Requirement
Repeat only the lines below from the one containing "Whether you're a" through the one containing "4. How do you", inclusive, exactly as written.

Provided information
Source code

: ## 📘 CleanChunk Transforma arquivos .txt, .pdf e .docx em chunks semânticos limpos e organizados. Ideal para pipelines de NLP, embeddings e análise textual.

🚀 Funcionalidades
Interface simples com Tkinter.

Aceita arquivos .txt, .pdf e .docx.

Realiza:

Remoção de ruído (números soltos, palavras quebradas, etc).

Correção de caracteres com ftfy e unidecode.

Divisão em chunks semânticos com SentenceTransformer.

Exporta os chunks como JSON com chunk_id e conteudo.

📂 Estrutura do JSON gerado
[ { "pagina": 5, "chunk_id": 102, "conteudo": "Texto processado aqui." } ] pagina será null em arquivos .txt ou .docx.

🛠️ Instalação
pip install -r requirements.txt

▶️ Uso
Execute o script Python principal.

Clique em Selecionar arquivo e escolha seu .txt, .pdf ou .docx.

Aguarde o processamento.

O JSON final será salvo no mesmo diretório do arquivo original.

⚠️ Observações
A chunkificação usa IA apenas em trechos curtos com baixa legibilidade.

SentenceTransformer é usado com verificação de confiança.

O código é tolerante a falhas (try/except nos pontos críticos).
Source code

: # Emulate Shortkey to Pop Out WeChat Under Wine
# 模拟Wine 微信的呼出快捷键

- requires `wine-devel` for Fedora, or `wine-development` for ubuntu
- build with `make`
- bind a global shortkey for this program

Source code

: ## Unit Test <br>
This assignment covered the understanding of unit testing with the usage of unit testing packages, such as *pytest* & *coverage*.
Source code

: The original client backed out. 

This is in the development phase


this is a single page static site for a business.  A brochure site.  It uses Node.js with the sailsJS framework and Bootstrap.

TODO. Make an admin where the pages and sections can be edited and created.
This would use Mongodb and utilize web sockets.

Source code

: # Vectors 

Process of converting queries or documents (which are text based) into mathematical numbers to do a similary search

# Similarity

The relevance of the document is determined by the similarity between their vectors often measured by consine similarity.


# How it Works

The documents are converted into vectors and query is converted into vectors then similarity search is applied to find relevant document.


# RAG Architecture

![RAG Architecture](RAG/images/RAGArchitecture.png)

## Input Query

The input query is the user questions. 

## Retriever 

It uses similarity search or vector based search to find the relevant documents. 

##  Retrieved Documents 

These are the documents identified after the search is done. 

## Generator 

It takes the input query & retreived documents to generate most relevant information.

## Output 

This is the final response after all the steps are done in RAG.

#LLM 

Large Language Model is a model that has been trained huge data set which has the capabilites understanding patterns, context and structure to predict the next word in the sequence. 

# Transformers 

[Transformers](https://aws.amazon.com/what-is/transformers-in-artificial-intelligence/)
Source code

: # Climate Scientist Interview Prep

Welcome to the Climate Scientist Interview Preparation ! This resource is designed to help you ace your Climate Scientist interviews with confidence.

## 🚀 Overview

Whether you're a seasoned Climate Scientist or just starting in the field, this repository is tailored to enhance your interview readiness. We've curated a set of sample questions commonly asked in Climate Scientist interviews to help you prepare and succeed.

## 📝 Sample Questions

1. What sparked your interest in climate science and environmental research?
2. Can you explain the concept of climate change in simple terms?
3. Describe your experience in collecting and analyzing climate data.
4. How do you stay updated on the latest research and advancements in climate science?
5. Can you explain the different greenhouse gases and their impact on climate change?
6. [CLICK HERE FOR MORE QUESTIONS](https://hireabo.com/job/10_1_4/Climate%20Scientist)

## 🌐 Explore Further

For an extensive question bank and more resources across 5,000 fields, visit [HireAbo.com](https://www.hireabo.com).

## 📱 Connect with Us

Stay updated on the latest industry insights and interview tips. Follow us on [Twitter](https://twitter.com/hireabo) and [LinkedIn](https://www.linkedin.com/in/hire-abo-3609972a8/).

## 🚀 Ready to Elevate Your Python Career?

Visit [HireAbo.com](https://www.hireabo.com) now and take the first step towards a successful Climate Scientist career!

Written answer
Whether you're a seasoned Climate Scientist or just starting in the field, this repository is tailored to enhance your interview readiness. We've curated a set of sample questions commonly asked in Climate Scientist interviews to help you prepare and succeed.

## 📝 Sample Questions

1. What sparked your interest in climate science and environmental research?
2. Can you explain the concept of climate change in simple terms?
3. Describe your experience in collecting and analyzing climate data.
4. How do you stay updated on the latest research and advancements in climate science?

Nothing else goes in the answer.